* Task to carry out:
Write out, word for word, only the data from its first line to the line containing "## 2: 722031".

* Data to examine:
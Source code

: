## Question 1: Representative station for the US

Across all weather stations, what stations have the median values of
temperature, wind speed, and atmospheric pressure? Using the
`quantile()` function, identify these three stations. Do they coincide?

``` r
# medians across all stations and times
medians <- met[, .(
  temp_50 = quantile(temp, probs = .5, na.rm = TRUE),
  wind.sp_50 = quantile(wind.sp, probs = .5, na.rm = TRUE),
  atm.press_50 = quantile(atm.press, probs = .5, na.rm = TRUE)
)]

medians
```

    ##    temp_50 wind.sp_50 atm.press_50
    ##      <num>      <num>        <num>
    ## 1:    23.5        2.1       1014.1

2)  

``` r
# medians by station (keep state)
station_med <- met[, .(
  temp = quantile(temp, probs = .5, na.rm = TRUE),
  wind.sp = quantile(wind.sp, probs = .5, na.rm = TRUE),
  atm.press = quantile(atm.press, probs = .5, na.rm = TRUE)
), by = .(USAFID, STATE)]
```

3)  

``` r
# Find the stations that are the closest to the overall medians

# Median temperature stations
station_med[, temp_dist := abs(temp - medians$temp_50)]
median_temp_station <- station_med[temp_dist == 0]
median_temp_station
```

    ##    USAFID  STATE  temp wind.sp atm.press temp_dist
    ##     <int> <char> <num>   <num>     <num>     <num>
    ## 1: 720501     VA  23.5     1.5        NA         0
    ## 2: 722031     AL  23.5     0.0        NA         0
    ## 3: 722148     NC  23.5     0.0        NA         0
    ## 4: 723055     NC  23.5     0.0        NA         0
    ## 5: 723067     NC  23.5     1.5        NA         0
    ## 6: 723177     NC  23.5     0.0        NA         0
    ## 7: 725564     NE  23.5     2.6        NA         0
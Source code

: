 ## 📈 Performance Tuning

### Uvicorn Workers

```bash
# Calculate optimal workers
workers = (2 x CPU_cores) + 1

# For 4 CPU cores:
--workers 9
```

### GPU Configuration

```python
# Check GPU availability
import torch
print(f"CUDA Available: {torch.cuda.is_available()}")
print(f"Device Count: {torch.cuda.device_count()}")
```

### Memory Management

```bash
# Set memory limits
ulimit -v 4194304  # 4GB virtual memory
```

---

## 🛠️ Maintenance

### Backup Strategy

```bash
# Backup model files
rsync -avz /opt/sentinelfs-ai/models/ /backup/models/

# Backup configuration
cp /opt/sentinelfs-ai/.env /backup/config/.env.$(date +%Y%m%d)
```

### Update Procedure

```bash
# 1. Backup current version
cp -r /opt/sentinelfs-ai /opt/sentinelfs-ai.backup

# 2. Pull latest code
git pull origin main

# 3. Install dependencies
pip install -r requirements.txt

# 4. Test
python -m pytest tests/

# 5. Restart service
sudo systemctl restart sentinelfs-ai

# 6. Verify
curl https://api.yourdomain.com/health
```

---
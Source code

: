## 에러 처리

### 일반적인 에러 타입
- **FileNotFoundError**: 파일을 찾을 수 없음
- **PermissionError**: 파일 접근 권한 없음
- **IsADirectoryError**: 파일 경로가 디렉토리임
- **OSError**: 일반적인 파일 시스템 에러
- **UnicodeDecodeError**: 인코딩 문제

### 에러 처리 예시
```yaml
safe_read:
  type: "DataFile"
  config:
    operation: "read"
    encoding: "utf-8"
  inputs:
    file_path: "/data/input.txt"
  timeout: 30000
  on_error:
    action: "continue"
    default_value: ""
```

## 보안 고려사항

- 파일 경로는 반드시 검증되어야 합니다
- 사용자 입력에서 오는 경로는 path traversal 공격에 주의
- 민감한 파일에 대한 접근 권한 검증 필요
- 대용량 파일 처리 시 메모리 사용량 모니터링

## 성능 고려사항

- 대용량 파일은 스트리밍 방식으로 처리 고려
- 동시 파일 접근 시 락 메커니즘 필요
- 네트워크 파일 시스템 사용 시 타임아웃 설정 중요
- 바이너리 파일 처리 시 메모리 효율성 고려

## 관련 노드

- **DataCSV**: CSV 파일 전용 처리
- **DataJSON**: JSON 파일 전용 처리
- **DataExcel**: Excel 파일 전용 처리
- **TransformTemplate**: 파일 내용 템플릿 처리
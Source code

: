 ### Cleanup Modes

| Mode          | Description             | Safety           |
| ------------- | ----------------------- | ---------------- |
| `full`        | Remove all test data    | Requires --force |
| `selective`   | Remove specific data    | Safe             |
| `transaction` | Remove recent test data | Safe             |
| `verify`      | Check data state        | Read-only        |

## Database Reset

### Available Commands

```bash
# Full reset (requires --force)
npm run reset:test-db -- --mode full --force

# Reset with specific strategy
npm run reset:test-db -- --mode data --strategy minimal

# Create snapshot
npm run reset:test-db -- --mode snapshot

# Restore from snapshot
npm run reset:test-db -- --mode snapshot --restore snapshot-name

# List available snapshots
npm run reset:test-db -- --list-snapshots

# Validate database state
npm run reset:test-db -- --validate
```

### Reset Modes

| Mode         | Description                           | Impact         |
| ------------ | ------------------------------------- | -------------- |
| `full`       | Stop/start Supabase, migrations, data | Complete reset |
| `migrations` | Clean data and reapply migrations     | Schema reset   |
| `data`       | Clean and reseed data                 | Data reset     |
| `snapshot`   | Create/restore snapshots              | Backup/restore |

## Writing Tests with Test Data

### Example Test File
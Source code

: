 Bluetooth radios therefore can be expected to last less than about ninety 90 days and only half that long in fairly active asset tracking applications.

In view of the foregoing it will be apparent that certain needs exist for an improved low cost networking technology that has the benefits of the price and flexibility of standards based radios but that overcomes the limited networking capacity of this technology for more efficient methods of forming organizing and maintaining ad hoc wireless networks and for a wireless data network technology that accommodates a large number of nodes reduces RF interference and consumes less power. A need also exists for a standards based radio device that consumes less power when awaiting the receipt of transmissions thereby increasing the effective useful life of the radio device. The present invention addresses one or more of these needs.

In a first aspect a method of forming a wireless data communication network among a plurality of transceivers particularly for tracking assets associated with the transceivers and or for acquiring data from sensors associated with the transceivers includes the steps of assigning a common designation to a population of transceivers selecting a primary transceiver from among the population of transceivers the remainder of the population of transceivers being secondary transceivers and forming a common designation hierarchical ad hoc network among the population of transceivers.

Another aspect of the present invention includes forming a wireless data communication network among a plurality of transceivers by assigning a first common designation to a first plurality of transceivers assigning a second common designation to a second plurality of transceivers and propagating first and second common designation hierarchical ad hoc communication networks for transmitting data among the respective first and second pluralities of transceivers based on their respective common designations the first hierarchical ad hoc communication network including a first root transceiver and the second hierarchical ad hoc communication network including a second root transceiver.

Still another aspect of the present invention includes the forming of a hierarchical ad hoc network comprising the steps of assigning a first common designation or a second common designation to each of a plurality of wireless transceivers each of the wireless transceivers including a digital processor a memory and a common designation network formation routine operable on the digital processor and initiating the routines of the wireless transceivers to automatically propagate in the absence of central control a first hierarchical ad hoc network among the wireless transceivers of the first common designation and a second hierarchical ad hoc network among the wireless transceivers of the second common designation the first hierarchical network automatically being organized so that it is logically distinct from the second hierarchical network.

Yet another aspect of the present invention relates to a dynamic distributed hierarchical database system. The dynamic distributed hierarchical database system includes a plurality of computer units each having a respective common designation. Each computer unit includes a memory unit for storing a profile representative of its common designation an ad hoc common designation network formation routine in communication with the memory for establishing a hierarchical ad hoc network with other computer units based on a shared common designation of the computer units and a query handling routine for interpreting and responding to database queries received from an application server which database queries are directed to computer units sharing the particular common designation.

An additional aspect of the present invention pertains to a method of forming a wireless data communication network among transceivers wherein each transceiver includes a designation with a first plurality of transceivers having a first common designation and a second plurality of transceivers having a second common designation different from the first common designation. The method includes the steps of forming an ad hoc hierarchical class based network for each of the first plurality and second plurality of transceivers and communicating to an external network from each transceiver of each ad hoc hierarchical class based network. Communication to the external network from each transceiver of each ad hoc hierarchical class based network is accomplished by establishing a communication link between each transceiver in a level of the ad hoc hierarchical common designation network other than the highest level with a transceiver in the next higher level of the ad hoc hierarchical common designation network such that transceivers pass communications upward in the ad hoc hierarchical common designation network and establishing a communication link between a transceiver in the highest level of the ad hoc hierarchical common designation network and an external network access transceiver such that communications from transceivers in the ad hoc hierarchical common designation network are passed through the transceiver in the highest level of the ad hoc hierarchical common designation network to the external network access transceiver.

* Task response:
Source code

:## Question 1: Representative station for the US

Across all weather stations, what stations have the median values of
temperature, wind speed, and atmospheric pressure? Using the
`quantile()` function, identify these three stations. Do they coincide?

``` r
# medians across all stations and times
medians <- met[, .(
  temp_50 = quantile(temp, probs = .5, na.rm = TRUE),
  wind.sp_50 = quantile(wind.sp, probs = .5, na.rm = TRUE),
  atm.press_50 = quantile(atm.press, probs = .5, na.rm = TRUE)
)]

medians
```

    ##    temp_50 wind.sp_50 atm.press_50
    ##      <num>      <num>        <num>
    ## 1:    23.5        2.1       1014.1

2)  

``` r
# medians by station (keep state)
station_med <- met[, .(
  temp = quantile(temp, probs = .5, na.rm = TRUE),
  wind.sp = quantile(wind.sp, probs = .5, na.rm = TRUE),
  atm.press = quantile(atm.press, probs = .5, na.rm = TRUE)
), by = .(USAFID, STATE)]
```

3)  

``` r
# Find the stations that are the closest to the overall medians

# Median temperature stations
station_med[, temp_dist := abs(temp - medians$temp_50)]
median_temp_station <- station_med[temp_dist == 0]
median_temp_station
```

    ##    USAFID  STATE  temp wind.sp atm.press temp_dist
    ##     <int> <char> <num>   <num>     <num>     <num>
    ## 1: 720501     VA  23.5     1.5        NA         0
    ## 2: 722031     AL  23.5     0.0        NA         0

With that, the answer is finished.